**Problem:**
Only the lines from the one containing "4.15.2 四维图新基于边缘云的V2X高精度地图服务" through the one containing "4.18.1 腾讯V2X业务" should be printed, exactly as they appear below, with both ends included.

Document images with source code
----

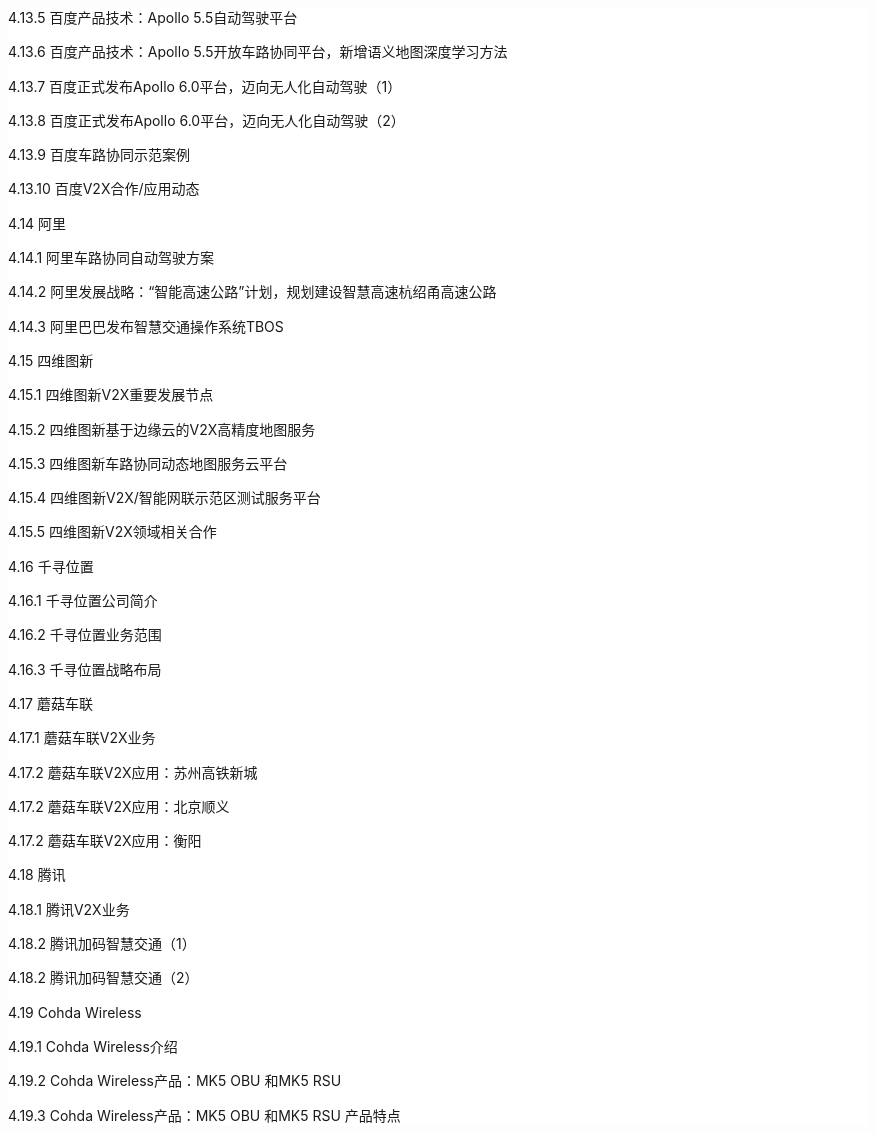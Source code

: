 4.13.5 百度产品技术：Apollo 5.5自动驾驶平台

4.13.6 百度产品技术：Apollo 5.5开放车路协同平台，新增语义地图深度学习方法

4.13.7 百度正式发布Apollo 6.0平台，迈向无人化自动驾驶（1）

4.13.8 百度正式发布Apollo 6.0平台，迈向无人化自动驾驶（2）

4.13.9 百度车路协同示范案例

4.13.10 百度V2X合作/应用动态

 4.14 阿里

4.14.1 阿里车路协同自动驾驶方案

4.14.2 阿里发展战略：“智能高速公路”计划，规划建设智慧高速杭绍甬高速公路

4.14.3 阿里巴巴发布智慧交通操作系统TBOS

 4.15 四维图新

4.15.1 四维图新V2X重要发展节点

4.15.2 四维图新基于边缘云的V2X高精度地图服务

4.15.3 四维图新车路协同动态地图服务云平台

4.15.4 四维图新V2X/智能网联示范区测试服务平台

4.15.5 四维图新V2X领域相关合作

 4.16 千寻位置

4.16.1 千寻位置公司简介

4.16.2 千寻位置业务范围

4.16.3 千寻位置战略布局

 4.17 蘑菇车联

4.17.1 蘑菇车联V2X业务

4.17.2 蘑菇车联V2X应用：苏州高铁新城

4.17.2 蘑菇车联V2X应用：北京顺义

4.17.2 蘑菇车联V2X应用：衡阳

 4.18 腾讯

4.18.1 腾讯V2X业务

4.18.2 腾讯加码智慧交通（1）

4.18.2 腾讯加码智慧交通（2）

 4.19 Cohda Wireless

4.19.1 Cohda Wireless介绍

4.19.2 Cohda Wireless产品：MK5 OBU 和MK5 RSU

4.19.3 Cohda Wireless产品：MK5 OBU 和MK5 RSU 产品特点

----

**Response:**
4.15.2 四维图新基于边缘云的V2X高精度地图服务

4.15.3 四维图新车路协同动态地图服务云平台

4.15.4 四维图新V2X/智能网联示范区测试服务平台

4.15.5 四维图新V2X领域相关合作

 4.16 千寻位置

4.16.1 千寻位置公司简介

4.16.2 千寻位置业务范围

4.16.3 千寻位置战略布局

 4.17 蘑菇车联

4.17.1 蘑菇车联V2X业务

4.17.2 蘑菇车联V2X应用：苏州高铁新城

4.17.2 蘑菇车联V2X应用：北京顺义

4.17.2 蘑菇车联V2X应用：衡阳

 4.18 腾讯

4.18.1 腾讯V2X业务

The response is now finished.